Dataset records section start

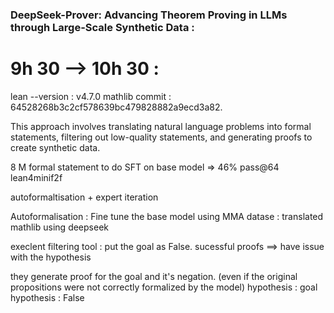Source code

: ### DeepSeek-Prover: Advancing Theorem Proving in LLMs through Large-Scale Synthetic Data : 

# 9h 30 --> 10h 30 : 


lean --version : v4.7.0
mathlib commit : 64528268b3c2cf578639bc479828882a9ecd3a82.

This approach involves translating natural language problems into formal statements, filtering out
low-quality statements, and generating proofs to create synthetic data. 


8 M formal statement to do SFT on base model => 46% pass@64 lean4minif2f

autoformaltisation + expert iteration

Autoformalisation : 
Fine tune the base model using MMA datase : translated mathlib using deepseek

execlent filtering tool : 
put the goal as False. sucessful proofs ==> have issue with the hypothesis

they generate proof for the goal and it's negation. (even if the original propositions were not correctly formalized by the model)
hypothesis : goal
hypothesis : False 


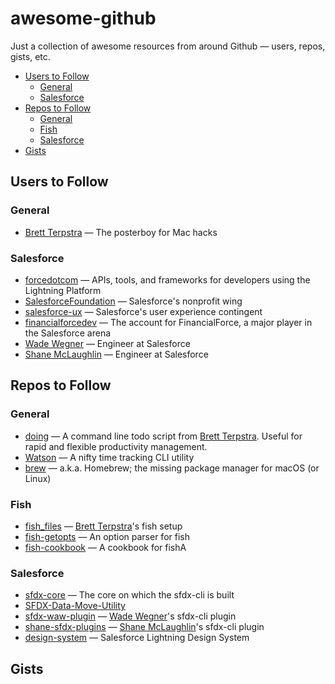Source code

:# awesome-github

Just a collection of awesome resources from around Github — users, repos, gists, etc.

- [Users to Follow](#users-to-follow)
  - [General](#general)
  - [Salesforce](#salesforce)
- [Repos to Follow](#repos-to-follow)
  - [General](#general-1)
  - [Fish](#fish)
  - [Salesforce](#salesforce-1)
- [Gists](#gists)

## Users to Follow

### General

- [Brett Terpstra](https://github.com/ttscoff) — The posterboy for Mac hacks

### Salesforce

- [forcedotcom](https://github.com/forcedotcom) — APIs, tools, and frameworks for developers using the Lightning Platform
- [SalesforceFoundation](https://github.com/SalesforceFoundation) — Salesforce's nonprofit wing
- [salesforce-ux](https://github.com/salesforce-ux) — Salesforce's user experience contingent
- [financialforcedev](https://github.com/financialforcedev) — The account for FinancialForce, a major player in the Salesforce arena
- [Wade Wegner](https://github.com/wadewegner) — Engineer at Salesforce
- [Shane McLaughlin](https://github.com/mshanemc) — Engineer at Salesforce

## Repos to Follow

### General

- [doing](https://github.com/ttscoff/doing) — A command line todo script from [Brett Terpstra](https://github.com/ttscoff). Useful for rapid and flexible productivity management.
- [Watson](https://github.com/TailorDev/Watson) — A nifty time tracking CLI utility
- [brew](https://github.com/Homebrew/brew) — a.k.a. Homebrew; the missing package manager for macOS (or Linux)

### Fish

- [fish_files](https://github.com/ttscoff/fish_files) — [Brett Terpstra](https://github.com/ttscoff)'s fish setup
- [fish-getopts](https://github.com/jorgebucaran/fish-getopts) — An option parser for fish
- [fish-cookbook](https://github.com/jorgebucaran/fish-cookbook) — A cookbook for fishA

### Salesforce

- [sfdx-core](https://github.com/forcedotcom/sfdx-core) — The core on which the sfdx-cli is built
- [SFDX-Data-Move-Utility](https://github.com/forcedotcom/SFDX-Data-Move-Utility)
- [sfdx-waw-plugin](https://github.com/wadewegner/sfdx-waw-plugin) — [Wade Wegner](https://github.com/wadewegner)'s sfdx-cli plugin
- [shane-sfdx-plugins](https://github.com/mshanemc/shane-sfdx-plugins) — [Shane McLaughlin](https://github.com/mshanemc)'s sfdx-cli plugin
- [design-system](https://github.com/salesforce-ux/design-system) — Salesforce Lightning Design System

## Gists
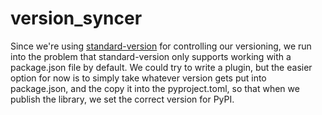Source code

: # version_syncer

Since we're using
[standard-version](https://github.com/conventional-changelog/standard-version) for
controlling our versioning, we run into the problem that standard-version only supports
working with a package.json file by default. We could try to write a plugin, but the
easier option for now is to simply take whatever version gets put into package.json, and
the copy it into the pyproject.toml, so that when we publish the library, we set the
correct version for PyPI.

Dataset records section end

*Problem to work on*: Report every line of the data in which "Wegner" appears.

*Finished task*:
- [Wade Wegner](https://github.com/wadewegner) — Engineer at Salesforce
- [sfdx-waw-plugin](https://github.com/wadewegner/sfdx-waw-plugin) — [Wade Wegner](https://github.com/wadewegner)'s sfdx-cli plugin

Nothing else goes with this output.